Religion, migration, and the globalisation of care work: Reflections on past and present trends

Öffentlicher Vortrag von Prof. Ester Gallo (University of Trento) im Rahmen des Ethnologischen Kolloquiums

Date: 14 May 2024
Time: 16.15 h to 17.45 h
Location: Universität Luzern, Raum 4.B02

Twenty years after the issue of the ‘transnational political economy of care’ has become prominent in gender and migration studies, the nexus between migrant care work (MCW) and religion rarely gains centrality in current debates. Yet religious institutions play an important role as brokers of MCW across the world, both on the global and local scales. Further, together with ethnicity, gender and class, religion importantly contributes to the hierarchization of workers in the job.

I consider care as encompassing all the material/emotional activities that are necessary to address the needs of dependent individuals and the active population, and to maintaining people inter-generationally. It comprises more ‘feminized’ tasks of cleaning, caring for the elderly, or cooking, and more ‘masculinized’ jobs like janitors or handymen. It involves also (semi)skilled professions, such as healthcare workers.

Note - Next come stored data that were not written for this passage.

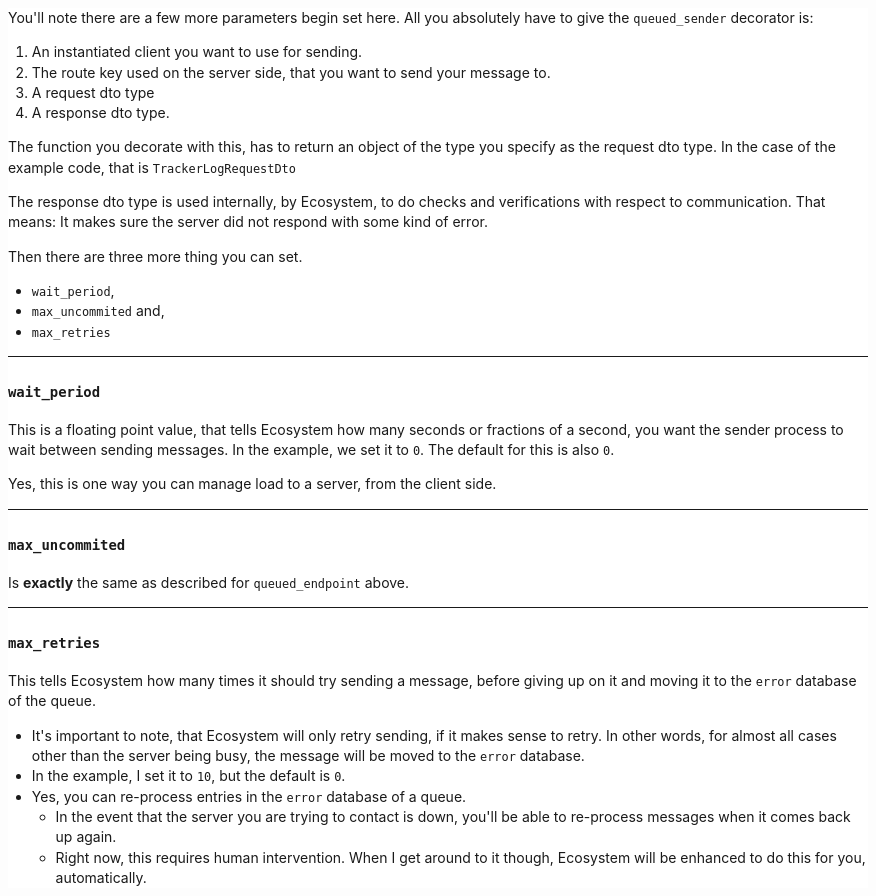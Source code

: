 You'll note there are a few more parameters begin set here. All you absolutely
have to give the `queued_sender` decorator is:

1. An instantiated client you want to use for sending.
2. The route key used on the server side, that you want to send your message to.
3. A request dto type
4. A response dto type.

The function you decorate with this, has to return an object of the type you
specify as the request dto type. In the case of the example code, that is
`TrackerLogRequestDto`

The response dto type is used internally, by Ecosystem, to do checks and
verifications with respect to communication. That means: It makes sure the server
did not respond with some kind of error.

Then there are three more thing you can set.
- `wait_period`,
- `max_uncommited` and,
- `max_retries`

---
### `wait_period`
This is a floating point value, that tells Ecosystem how many seconds or
fractions of a second, you want the sender process to wait between sending
messages. In the example, we set it to `0`. The default for this is also `0`.

Yes, this is one way you can manage load to a server, from the client side.

---
### `max_uncommited`
Is **exactly** the same as described for `queued_endpoint` above.

---
### `max_retries`
This tells Ecosystem how many times it should try sending a message, before
giving up on it and moving it to the `error` database of the queue.

- It's important to note, that Ecosystem will only retry sending, if it makes
  sense to retry. In other words, for almost all cases other than the server being
  busy, the message will be moved to the `error` database.
- In the example, I set it to `10`, but the default is `0`.
- Yes, you can re-process entries in the `error` database of a queue.
  - In the event that the server you are trying to contact is down, you'll be
    able to re-process messages when it comes back up again.
  - Right now, this requires human intervention. When I get around to it though,
    Ecosystem will be enhanced to do this for you, automatically.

While scholars pointed to the significance of religion in shaping MCW, we still lack a comprehensive discussion and analysis of its specific role in this domain. To this end, this talk brings together relevant debates in order to present a multi-scalar conceptual framework analysing the role of religion at different levels: the global ‘transnational political economy of care’ (macro), nationally specific institutions and regimes of migration and care (meso), and face-to-face interaction (micro)s. The discussion encompasses different faiths beyond Christianity, and different contexts of MCW in the past and in the present.

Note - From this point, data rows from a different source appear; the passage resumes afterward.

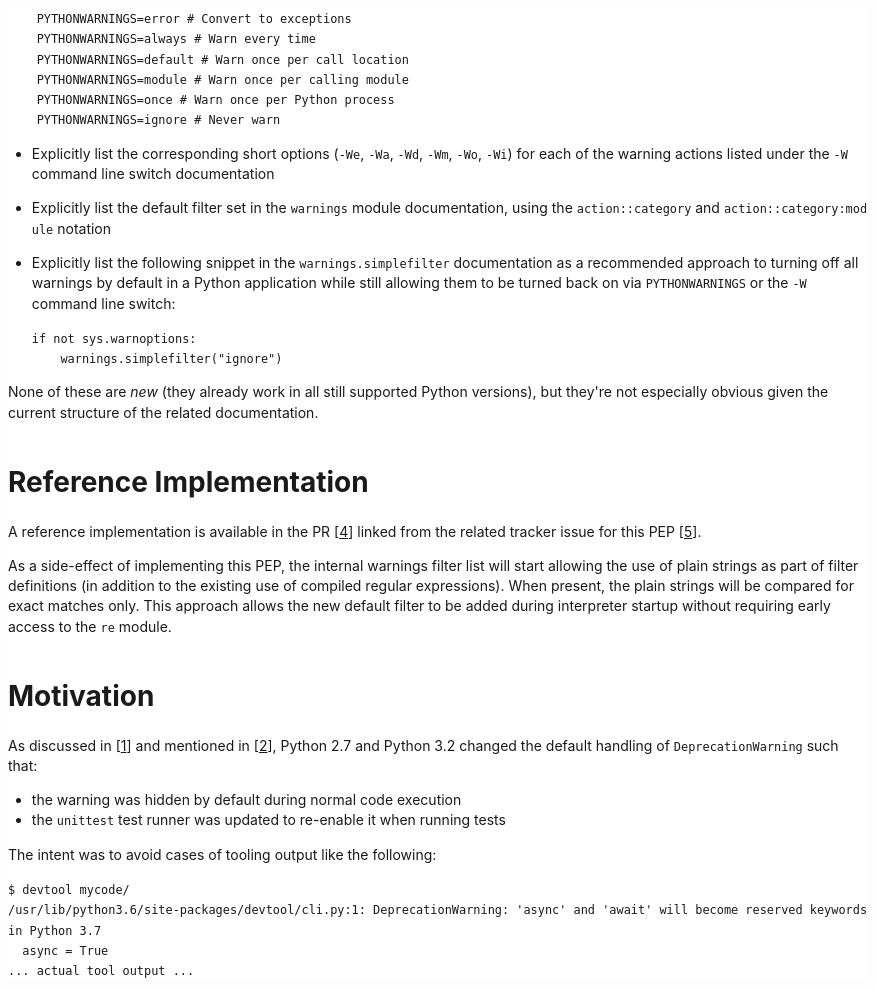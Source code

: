         PYTHONWARNINGS=error # Convert to exceptions
        PYTHONWARNINGS=always # Warn every time
        PYTHONWARNINGS=default # Warn once per call location
        PYTHONWARNINGS=module # Warn once per calling module
        PYTHONWARNINGS=once # Warn once per Python process
        PYTHONWARNINGS=ignore # Never warn

-   Explicitly list the corresponding short options (`-We`, `-Wa`,
    `-Wd`, `-Wm`, `-Wo`, `-Wi`) for each of the warning actions listed
    under the `-W` command line switch documentation
-   Explicitly list the default filter set in the `warnings` module
    documentation, using the `action::category` and
    `action::category:module` notation
-   Explicitly list the following snippet in the `warnings.simplefilter`
    documentation as a recommended approach to turning off all warnings
    by default in a Python application while still allowing them to be
    turned back on via `PYTHONWARNINGS` or the `-W` command line switch:

        if not sys.warnoptions:
            warnings.simplefilter("ignore")

None of these are *new* (they already work in all still supported Python
versions), but they\'re not especially obvious given the current
structure of the related documentation.

Reference Implementation
========================

A reference implementation is available in the PR \[[4]()\] linked from
the related tracker issue for this PEP \[[5]()\].

As a side-effect of implementing this PEP, the internal warnings filter
list will start allowing the use of plain strings as part of filter
definitions (in addition to the existing use of compiled regular
expressions). When present, the plain strings will be compared for exact
matches only. This approach allows the new default filter to be added
during interpreter startup without requiring early access to the `re`
module.

Motivation
==========

As discussed in \[[1]()\] and mentioned in \[[2]()\], Python 2.7 and
Python 3.2 changed the default handling of `DeprecationWarning` such
that:

-   the warning was hidden by default during normal code execution
-   the `unittest` test runner was updated to re-enable it when running
    tests

The intent was to avoid cases of tooling output like the following:

    $ devtool mycode/
    /usr/lib/python3.6/site-packages/devtool/cli.py:1: DeprecationWarning: 'async' and 'await' will become reserved keywords in Python 3.7
      async = True
    ... actual tool output ...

By including religion in the picture, the discussion contributes to shifting debates on MCW, which have mainly focused on the secular domain in terms of settings, actors and ideas. The ‘globalization of care’ is not only modelled around economic interests and geo-political inequalities, but crucially encompasses moral, symbolic and cultural dimensions too. The analysis moves beyond a dichotomous interpretation of religion as either a social force enhancing socio-economic mobility – prominent in the US literature - or a marginalising force with respect to labour inclusion/performance – as highlighted by research on Europe. A multi-scalar analysis highlights the ambivalent nature of religion in being at once enabling and constraining pathways of migrant labour mobilities. Religions foster migrant workers’ resistance and provide symbolic resources for inclusion and empowerment; but they can also sanctify social inequalities lying at the heart of care work. 

The analysis draws from ethnographic research on MCW conducted over a period of 20 years in India and Italy, as well as from a critical assessment of the literature (on religion and transnationalism; on religion, migrant labour and MCW; on spirituality in the workplace) conducted with my co-researcher and co-author, Francesca Scrinzi (University of Glasgow).